Tía María la Mona tenía un patio grande donde almacenaba esas cosas que nunca encuentran el camino del vertedero. En un rincón se apilaban cartones que ya no servían ni para encender la chimenea. Durante mucho tiempo la dejadez, o vete tú a saber qué, había retrasado la limpieza del lugar. Por fin, tía María decidió que aquello no podía seguir así eternamente y nos prometió una merienda a los críos que rondábamos por allí si le despejábamos la basura. Y nos pusimos a la tarea. Y quitamos los cartones podridos. Y entonces salieron las cucarachas por centenas, negras, rápidas, asustadas por encontrarse cara al sol. Y nosotros empezamos a aplastarlas a pisotones, con la confianza que da saber que un zapato es más poderoso que un insecto, en un afán inaudito de salubridad.

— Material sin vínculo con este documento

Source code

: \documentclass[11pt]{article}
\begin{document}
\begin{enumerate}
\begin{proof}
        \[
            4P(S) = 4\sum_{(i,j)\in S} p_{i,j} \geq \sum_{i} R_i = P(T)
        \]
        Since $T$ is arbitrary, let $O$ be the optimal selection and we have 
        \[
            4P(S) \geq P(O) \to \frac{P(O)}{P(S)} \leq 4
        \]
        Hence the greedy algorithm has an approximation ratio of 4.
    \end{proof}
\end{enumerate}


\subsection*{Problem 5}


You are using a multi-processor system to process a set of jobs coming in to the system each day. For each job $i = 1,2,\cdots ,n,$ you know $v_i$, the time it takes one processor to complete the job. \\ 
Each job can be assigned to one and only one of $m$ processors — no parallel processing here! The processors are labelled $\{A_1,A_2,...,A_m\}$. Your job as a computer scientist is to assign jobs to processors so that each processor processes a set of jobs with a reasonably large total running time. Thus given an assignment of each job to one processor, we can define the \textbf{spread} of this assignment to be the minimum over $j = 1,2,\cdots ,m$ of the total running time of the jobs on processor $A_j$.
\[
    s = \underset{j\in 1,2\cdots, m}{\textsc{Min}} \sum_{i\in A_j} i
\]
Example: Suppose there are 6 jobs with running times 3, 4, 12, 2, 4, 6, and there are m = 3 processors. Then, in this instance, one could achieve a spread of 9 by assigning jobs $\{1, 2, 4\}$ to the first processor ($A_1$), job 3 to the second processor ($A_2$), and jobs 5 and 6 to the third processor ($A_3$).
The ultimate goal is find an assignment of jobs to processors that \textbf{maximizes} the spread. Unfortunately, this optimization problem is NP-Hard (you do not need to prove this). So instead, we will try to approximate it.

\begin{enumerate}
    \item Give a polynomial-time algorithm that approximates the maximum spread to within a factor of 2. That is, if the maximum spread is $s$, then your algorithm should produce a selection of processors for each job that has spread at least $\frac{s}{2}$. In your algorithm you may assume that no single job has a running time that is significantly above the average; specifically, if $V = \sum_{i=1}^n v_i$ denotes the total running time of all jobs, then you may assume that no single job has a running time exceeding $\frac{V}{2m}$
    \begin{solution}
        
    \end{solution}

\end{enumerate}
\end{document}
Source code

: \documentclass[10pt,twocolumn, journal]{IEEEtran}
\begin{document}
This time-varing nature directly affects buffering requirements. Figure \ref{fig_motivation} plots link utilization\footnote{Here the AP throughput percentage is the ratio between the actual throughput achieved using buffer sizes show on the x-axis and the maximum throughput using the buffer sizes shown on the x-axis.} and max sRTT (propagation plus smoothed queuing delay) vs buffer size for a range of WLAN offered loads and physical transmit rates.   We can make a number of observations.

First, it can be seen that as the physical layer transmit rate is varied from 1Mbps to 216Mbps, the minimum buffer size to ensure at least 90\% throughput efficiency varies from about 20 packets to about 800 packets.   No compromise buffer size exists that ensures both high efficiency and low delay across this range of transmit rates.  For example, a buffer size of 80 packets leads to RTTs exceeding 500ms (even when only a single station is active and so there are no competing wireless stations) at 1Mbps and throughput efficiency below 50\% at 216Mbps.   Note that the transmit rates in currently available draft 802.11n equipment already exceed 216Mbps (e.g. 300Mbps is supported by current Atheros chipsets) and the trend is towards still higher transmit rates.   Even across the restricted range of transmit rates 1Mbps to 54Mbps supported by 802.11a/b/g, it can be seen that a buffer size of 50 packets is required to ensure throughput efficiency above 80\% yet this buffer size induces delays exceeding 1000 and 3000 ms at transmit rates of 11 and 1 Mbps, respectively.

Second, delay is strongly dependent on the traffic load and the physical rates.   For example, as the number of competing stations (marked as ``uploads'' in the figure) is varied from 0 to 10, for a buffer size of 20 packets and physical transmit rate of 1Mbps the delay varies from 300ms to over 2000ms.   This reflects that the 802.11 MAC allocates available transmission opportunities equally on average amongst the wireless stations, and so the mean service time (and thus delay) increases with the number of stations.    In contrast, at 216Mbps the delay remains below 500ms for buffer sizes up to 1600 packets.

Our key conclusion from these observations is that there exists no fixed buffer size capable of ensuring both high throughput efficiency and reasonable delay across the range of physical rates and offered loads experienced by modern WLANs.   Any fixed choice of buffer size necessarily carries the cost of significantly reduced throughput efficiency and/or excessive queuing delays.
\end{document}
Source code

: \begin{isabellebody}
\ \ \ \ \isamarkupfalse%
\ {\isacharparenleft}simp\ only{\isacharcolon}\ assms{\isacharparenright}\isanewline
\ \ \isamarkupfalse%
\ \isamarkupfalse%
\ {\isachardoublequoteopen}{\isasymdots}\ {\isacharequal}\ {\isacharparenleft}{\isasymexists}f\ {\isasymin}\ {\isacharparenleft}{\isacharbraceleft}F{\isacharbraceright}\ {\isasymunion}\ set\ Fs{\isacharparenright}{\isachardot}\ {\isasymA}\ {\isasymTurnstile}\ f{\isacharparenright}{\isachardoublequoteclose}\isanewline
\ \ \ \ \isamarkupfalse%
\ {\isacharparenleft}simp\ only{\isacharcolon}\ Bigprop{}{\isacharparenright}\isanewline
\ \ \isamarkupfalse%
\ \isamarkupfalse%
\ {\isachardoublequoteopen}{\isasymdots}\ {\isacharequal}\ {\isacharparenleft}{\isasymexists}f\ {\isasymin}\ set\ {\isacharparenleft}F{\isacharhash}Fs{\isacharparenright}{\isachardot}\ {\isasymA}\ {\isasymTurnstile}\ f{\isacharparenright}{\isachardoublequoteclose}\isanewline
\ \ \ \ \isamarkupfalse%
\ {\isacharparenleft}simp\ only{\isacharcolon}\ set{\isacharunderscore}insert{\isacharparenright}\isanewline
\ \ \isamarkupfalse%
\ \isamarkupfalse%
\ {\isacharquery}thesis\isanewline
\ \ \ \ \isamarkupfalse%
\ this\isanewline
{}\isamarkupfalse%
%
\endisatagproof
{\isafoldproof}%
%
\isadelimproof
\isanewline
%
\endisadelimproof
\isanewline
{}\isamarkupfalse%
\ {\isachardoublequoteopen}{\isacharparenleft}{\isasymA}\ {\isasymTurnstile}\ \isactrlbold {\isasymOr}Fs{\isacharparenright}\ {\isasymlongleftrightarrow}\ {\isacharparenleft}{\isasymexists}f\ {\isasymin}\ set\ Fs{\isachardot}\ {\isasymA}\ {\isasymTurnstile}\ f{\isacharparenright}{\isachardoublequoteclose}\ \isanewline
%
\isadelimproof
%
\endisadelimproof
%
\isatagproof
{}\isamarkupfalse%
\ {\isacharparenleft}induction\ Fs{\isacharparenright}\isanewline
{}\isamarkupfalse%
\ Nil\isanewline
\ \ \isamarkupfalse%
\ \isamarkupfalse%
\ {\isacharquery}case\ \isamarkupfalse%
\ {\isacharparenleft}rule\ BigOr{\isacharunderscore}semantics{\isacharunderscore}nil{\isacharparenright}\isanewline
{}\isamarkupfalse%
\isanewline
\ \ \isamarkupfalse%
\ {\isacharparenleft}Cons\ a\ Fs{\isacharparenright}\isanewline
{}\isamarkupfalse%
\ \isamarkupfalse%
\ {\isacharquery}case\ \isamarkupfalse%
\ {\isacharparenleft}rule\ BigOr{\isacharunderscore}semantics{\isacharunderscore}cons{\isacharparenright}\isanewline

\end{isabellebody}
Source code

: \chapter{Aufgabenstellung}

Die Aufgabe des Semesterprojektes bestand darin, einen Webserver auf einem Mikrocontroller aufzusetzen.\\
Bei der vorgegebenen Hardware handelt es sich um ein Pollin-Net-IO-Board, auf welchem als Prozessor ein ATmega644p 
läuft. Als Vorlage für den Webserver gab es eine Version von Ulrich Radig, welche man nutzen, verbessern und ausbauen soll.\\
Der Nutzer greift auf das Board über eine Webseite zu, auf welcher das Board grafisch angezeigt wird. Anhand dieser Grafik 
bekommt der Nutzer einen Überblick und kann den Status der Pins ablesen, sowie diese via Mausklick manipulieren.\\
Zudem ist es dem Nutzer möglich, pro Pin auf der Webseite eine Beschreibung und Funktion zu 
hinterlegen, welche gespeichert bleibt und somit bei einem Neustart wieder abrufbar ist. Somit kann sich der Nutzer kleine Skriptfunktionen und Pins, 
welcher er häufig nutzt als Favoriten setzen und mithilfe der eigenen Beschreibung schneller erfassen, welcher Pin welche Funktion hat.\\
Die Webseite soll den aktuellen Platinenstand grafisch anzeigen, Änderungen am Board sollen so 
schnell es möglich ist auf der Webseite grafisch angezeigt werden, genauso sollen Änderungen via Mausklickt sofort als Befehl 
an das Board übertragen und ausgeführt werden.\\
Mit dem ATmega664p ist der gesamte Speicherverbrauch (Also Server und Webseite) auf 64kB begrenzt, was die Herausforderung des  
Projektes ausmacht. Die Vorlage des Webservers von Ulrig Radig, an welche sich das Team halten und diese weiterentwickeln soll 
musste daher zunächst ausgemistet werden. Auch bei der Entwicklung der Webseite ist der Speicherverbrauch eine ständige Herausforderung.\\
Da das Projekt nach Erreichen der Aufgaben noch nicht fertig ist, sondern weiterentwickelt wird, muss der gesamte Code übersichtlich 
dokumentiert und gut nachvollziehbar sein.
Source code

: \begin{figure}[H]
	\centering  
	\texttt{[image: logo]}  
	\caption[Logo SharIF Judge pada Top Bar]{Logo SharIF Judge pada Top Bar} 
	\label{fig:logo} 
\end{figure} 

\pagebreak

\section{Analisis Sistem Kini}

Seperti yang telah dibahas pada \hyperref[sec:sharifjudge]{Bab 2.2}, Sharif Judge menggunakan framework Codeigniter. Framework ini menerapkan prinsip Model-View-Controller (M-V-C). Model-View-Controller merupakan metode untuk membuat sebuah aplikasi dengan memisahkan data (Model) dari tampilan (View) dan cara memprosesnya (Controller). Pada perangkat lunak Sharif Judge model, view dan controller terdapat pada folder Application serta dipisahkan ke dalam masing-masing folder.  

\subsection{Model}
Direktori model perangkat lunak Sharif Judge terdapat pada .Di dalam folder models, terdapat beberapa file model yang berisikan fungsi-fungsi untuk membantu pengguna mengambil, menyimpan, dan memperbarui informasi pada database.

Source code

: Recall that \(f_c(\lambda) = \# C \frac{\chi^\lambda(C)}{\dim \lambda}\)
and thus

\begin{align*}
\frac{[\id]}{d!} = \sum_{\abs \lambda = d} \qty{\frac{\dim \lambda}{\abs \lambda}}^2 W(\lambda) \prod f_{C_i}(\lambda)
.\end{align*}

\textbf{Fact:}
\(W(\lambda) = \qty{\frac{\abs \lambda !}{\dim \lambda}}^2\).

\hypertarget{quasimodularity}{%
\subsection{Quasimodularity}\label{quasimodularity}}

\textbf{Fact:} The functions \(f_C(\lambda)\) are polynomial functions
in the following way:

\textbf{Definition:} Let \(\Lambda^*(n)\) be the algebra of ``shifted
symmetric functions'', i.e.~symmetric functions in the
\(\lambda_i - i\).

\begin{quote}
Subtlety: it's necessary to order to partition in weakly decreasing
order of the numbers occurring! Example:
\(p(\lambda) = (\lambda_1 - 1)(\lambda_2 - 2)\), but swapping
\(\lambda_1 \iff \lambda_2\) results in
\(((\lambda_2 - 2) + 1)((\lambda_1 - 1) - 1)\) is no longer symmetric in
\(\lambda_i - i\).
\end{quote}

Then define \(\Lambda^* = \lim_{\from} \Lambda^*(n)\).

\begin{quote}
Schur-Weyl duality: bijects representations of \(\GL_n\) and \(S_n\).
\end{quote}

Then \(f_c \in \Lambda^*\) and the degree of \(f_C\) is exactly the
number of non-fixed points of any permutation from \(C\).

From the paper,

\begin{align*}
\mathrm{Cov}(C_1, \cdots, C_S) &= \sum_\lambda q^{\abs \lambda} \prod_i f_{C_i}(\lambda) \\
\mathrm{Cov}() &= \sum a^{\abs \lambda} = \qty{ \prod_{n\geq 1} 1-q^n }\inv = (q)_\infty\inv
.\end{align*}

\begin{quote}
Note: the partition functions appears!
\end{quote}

Estábamos oxigenando el patio de la tía María y acabando con el miedo que ella sentía al imaginar lo que podría haber debajo de los cartones.
Al miedo a morir en el frente de la Guerra Civil le siguió el terror a ser asesinado en la posguerra. A los muertos en las trincheras se sumaron los ejecutados en las tapias de los cementerios, en las cunetas de las carreteras o en las riberas de los ríos. España se convirtió en un contenedor de tumbas sin nombre, en una tarta de despojos coronada por la guinda del Valle de los Caídos donde reposaba el responsable de todo. Si el miedo se deja macerar se disfraza de pereza, y la pereza se acomodó en el palacio de la Moncloa hasta el pasado jueves. Ese día se abrieron las puertas de la basílica de Cuelgamuros, con un silencio fantasmal y una lentitud cinematográfica que creaba la sensación de que la momia del monstruo saldría andando, envuelta en raídas banderas victoriosas para reinstaurar el terror de antaño. Entonces asomó el ataúd, insignificante como el ratón de la fábula. Y tras la inevitable vaharada de podredumbre, los temores se disiparon y se dejó notar una clara mejoría en la calidad del aire. Imagine lo bien que respiraremos cuando se exhumen los millares de tumbas anónimas que aguardan su turno.